We have come to learn that beaches are living things.
In the summertime, at one of our local beaches, the sand is soft and warm and goes on forever. But in winter, it all disappears!!! It’s a little alarming the first time you experience it.
I have no idea where it goes (…maybe south…). But I do know that we can count on it to return when the weather warms up.
In the meantime, there is no shortage of exposed, beautiful, smooth beach stones. In fact, the beach is crowded with them!
It is one of the great coincidences of nature that lobster season here happens at the same time as the holodays. It follows that lobster is big part of many culinary traditions. My grandparents often served lobster as the first course at Christmas Dinner.

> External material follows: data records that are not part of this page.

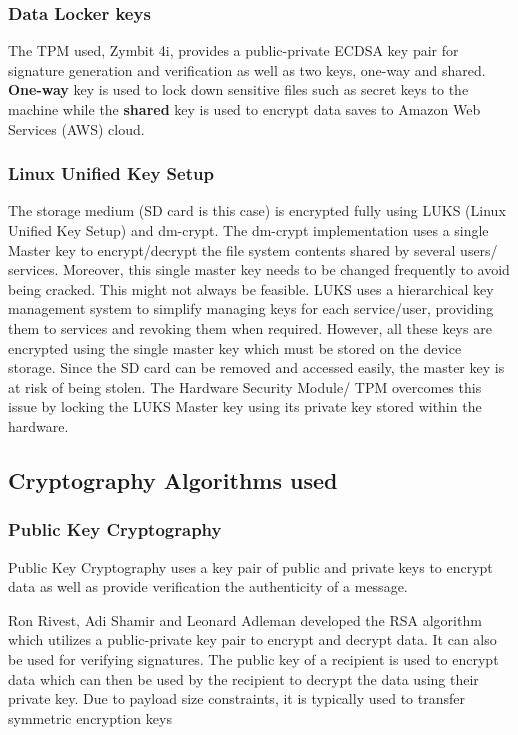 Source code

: \documentclass[11pt,openright]{report}
\begin{document}
\subsubsection{Data Locker keys}
The TPM used, Zymbit 4i, provides a public-private ECDSA key pair for signature generation and verification as well as two keys, one-way and shared. \textbf{One-way} key is used to lock down sensitive files such as secret keys to the machine while the \textbf{shared} key is used to encrypt data saves to Amazon Web Services (AWS) cloud. 

\subsubsection{Linux Unified Key Setup}
The storage medium (SD card is this case) is encrypted fully using LUKS (Linux Unified Key Setup) and dm-crypt. The dm-crypt implementation uses a single Master key to encrypt/decrypt the file system contents shared by several users/ services. Moreover, this single master key needs to be changed frequently to avoid being cracked. This might not always be feasible. LUKS uses a hierarchical key management system to simplify managing keys for each service/user, providing them to services and revoking them when required. However, all these keys are encrypted using the single master key which must be stored on the device storage. Since the SD card can be removed and accessed easily, the master key is at risk of being stolen. The Hardware Security Module/ TPM overcomes this issue by locking the LUKS Master key using its private key stored within the hardware.

\subsection{Cryptography Algorithms used}
\subsubsection{Public Key Cryptography}
Public Key Cryptography uses a key pair of public and private keys to encrypt data as well as provide verification the authenticity of a message.

Ron Rivest, Adi Shamir and Leonard Adleman developed the RSA algorithm which utilizes a public-private key pair to encrypt and decrypt data. It can also be used for verifying signatures. The public key of a recipient is used to encrypt data which can then be used by the recipient to decrypt the data using their private key. Due to payload size constraints, it is typically used to transfer symmetric encryption keys
\end{document}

I know folks for whom Christmas Eve (or New Years Eve) wouldn’t be the same without a feast of lobster, complete with pots of drawn(melted) butter, soft bread rolls and coleslaw (and perhaps some sparkling wine). Mmmmmmm!
One of our boys has shellfish allergy, so don’t tend toward these traditions. And in a way, that makes this gift all the more special!

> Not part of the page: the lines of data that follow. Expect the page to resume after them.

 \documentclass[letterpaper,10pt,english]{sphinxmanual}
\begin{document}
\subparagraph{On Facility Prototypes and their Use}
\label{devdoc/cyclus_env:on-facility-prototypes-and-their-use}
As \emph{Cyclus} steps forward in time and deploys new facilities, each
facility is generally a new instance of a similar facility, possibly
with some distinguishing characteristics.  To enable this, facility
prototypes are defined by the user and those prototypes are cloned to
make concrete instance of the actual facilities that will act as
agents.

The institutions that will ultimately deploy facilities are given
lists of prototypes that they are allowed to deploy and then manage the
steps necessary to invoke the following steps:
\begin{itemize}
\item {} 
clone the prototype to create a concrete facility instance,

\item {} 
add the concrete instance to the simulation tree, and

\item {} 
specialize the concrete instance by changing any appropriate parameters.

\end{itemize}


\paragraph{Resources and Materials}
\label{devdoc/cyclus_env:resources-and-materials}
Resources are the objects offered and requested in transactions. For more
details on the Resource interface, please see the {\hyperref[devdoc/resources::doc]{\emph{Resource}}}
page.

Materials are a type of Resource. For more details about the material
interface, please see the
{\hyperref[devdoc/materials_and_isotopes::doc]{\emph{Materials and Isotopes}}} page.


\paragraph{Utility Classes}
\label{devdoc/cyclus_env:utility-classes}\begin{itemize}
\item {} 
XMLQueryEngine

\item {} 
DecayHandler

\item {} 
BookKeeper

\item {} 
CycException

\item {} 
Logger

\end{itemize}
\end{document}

At 4am this morning a very generous neighbour, who just happens to be a lobster fisherman, headed out to pull his traps. It’s a cold, harsh, dangerous profession, for sure. But around 4pm this afternoon, he surprised us with a gift of four “sea bugs” (1.5 &2 pounds each).
As you probably know, it’s essential to cook lobsters live, so we went to work immediately. (Steaming is our preferred method.) You can’t really get much fresher (these guys were walking around the North Atlantic Ocean floor this morning), and you can’t get much more local. We are so grateful!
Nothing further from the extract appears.